Paisley resigns as church leader
Ian Paisley, the First Minister of Northern Ireland, is to step down from the leadership of a church he founded 56 years ago.
The veteran politician has come under pressure from members of the Free Presbyterian church over gay rights issues.
The fundamentalist Christian sect have been outraged that Mr Paisley and other members of his Democratic Unionist Party have ignored their objections to government financial support for Pride marches.
Mr Paisley, 81, became the head of Northern Ireland’s devolved administration in May, after decades of opposition to power-sharing with the province’s minority Catholic population.
Before the administration had taken office a Free Presbyterian preacher demanded that a new government minister block a grant to Pride, calling it a “celebration of sodomy.”
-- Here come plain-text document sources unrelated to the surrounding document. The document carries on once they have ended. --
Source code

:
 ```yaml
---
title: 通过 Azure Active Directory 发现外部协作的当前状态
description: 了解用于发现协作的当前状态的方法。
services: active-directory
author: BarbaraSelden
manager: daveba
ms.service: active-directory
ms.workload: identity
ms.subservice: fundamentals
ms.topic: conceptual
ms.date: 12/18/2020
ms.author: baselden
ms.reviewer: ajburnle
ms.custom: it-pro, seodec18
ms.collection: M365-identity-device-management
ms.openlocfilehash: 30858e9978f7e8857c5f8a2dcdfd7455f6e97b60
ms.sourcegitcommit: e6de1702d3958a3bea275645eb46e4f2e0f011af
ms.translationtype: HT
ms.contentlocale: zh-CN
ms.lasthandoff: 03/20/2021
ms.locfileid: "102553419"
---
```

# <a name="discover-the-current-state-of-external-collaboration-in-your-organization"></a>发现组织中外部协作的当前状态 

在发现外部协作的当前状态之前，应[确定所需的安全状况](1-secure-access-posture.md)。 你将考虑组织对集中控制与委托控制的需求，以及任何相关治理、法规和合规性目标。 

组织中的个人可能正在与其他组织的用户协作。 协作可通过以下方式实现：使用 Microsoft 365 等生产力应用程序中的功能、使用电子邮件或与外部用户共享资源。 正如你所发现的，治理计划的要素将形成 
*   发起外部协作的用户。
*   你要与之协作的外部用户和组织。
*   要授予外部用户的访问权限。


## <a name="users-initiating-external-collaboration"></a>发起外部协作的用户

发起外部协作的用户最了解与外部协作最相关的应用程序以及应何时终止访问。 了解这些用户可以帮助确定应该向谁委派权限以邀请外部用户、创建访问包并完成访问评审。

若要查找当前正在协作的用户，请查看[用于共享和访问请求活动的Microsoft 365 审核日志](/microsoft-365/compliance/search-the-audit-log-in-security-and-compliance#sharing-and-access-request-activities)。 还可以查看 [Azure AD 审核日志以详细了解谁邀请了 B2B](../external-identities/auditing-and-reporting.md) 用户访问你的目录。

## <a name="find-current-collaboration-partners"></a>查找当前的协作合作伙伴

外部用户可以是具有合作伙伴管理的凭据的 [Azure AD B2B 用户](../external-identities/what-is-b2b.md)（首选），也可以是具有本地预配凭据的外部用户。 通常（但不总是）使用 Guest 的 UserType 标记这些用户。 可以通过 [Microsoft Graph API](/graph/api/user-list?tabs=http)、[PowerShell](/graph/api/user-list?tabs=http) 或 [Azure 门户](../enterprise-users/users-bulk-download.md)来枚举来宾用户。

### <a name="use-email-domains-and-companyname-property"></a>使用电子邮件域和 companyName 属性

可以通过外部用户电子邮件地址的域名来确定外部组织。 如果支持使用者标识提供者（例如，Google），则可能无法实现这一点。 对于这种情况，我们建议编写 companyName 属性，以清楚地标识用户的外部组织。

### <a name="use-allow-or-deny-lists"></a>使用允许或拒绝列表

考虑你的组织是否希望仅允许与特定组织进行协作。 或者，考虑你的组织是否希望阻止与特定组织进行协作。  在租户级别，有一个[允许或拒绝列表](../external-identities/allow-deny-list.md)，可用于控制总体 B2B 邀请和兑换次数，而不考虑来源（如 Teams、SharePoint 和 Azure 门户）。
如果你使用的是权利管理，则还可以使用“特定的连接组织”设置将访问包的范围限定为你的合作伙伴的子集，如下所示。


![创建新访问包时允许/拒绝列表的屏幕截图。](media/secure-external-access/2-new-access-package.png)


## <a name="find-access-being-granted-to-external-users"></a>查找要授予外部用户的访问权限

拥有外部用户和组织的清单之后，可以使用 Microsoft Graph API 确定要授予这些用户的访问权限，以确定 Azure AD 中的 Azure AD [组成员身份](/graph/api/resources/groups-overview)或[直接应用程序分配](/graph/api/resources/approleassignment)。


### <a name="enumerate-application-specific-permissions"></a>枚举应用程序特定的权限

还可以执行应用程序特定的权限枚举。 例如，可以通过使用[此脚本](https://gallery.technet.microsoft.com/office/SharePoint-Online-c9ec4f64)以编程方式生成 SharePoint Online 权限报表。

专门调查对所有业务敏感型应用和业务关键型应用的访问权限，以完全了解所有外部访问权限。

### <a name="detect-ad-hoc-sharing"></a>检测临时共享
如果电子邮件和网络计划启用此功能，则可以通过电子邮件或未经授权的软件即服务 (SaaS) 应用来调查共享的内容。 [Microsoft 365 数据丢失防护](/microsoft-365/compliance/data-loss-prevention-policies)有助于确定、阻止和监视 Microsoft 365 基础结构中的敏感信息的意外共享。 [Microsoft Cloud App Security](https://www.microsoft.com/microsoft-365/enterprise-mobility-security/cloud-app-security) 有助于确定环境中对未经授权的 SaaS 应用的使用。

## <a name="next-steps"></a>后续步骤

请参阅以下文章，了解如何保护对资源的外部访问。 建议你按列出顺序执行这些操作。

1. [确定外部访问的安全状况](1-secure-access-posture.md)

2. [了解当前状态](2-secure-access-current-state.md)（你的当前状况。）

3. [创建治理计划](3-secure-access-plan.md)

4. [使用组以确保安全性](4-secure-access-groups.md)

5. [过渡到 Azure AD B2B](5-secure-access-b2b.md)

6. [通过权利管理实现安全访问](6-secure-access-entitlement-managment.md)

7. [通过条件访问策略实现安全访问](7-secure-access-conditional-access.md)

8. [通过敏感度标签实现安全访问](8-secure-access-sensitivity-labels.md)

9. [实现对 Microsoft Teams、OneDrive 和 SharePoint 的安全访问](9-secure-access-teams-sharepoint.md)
A coalition government included ministers from Sinn Fein, the DUP, the SDLP and the UUP.
Edwin Poots, the DUP minister for Culture, Arts and Leisure, is renowned for his homophobic opinions.
As a councillor in Lisburn he tried to ban gay and lesbian couples from holding civil partnerships in the town hall.
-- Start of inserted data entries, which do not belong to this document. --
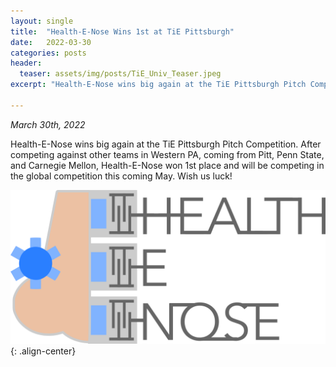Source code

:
 ```yaml
---
layout: single
title:  "Health-E-Nose Wins 1st at TiE Pittsburgh"
date:   2022-03-30
categories: posts
header:
  teaser: assets/img/posts/TiE_Univ_Teaser.jpeg
excerpt: "Health-E-Nose wins big again at the TiE Pittsburgh Pitch Competition."

---
```

*March 30th, 2022*

Health-E-Nose wins big again at the TiE Pittsburgh Pitch Competition. After competing against other teams in Western PA, coming from Pitt, Penn State, and Carnegie Mellon, Health-E-Nose won 1st place and will be competing in the global competition this coming May. Wish us luck!

![Health_E_Nose](/assets/img/posts/health-e-nose.png){: .align-center}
Free Presbyterian minister Ivan Foster told the Belfast Telegraph:
“If it turns out that financial support for a celebration of sodomy is sanctioned by a member or office bearer of the Free Presbyterian Church, then it will underscore the utter futility of the power sharing agreement that has been put together by the DUP and Sinn Fein.
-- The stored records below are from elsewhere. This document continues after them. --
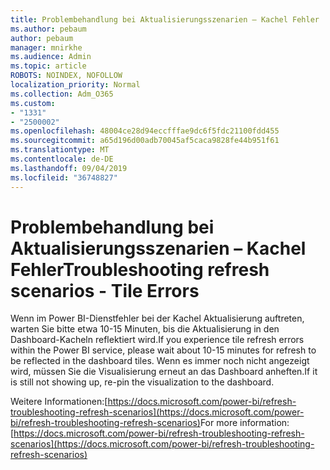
 ```yaml
---
title: Problembehandlung bei Aktualisierungsszenarien – Kachel Fehler
ms.author: pebaum
author: pebaum
manager: mnirkhe
ms.audience: Admin
ms.topic: article
ROBOTS: NOINDEX, NOFOLLOW
localization_priority: Normal
ms.collection: Adm_O365
ms.custom:
- "1331"
- "2500002"
ms.openlocfilehash: 48004ce28d94eccfffae9dc6f5fdc21100fdd455
ms.sourcegitcommit: a65d196d00adb70045af5caca9828fe44b951f61
ms.translationtype: MT
ms.contentlocale: de-DE
ms.lasthandoff: 09/04/2019
ms.locfileid: "36748827"
---
```

# <a name="troubleshooting-refresh-scenarios---tile-errors"></a><span data-ttu-id="92f39-102">Problembehandlung bei Aktualisierungsszenarien – Kachel Fehler</span><span class="sxs-lookup"><span data-stu-id="92f39-102">Troubleshooting refresh scenarios - Tile Errors</span></span>

<span data-ttu-id="92f39-103">Wenn im Power BI-Dienstfehler bei der Kachel Aktualisierung auftreten, warten Sie bitte etwa 10-15 Minuten, bis die Aktualisierung in den Dashboard-Kacheln reflektiert wird.</span><span class="sxs-lookup"><span data-stu-id="92f39-103">If you experience tile refresh errors  within the Power BI service, please wait about 10-15 minutes for refresh to be reflected in the dashboard tiles.</span></span> <span data-ttu-id="92f39-104">Wenn es immer noch nicht angezeigt wird, müssen Sie die Visualisierung erneut an das Dashboard anheften.</span><span class="sxs-lookup"><span data-stu-id="92f39-104">If it is still not showing up, re-pin the visualization to the dashboard.</span></span>

<span data-ttu-id="92f39-105">Weitere Informationen:[https://docs.microsoft.com/power-bi/refresh-troubleshooting-refresh-scenarios](https://docs.microsoft.com/power-bi/refresh-troubleshooting-refresh-scenarios)</span><span class="sxs-lookup"><span data-stu-id="92f39-105">For more information: [https://docs.microsoft.com/power-bi/refresh-troubleshooting-refresh-scenarios](https://docs.microsoft.com/power-bi/refresh-troubleshooting-refresh-scenarios)</span></span>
“Far from the DUP elevating the morals of society, it seems that the DUP is going to come down to the level of morality that society demands.”
The Free Presbyterian Church mounts a yearly counter-protest against Belfast Pride at the City Hall.
A former member of the DUP then challenged party leader and First Minister of Northern Ireland Ian Paisley over the Sexual Orientation Regulations.
The regulations outlaw discrimination on the grounds of sexual orientation when accessing goods and services.
The UK government imposed them on Northern Ireland in January, before the new DUP/Sinn Fein-led local administration took office.
Independent Unionist MEP Jim Allister wrote to Mr Paisley to ask what he intends to do about the SOR now that he is in charge of equality issues in the province.
“There is not much point in being in executive office if you can’t deliver on principles important to you and your electorate,” he told the Belfast News Letter.
“These over-the-top regulations, subverting the conscience and convictions of service providers, so that, for example, the printer can’t refuse to print gay rights material, offend not just the human rights of service providers but exalt the rights of those they serve above their conscience and religious belief.”
He urged Mr Paisley to repeal the SOR.
Mr Allister left the DUP in protest at their taking office with Sinn Fein.
In the 1970s the First Minister spearheaded a campaign against the decriminalisation of homosexuality in Northern Ireland, “Save Ulster From Sodomy,” and as recently as 2005 he led opposition to civil partnerships
Since taking office in a joint administration with nationalist party Sinn Fein in May the DUP has muted their stance on gay rights.
His son, Ian Paisley Jnr, a junior minister in the Northern Ireland executive, has been more vocal.
He has defied critics of his stance on homosexuality, telling a magazine earlier this year that he finds gay people repulsive and that they are harming to society. He refuses to apologise or resign.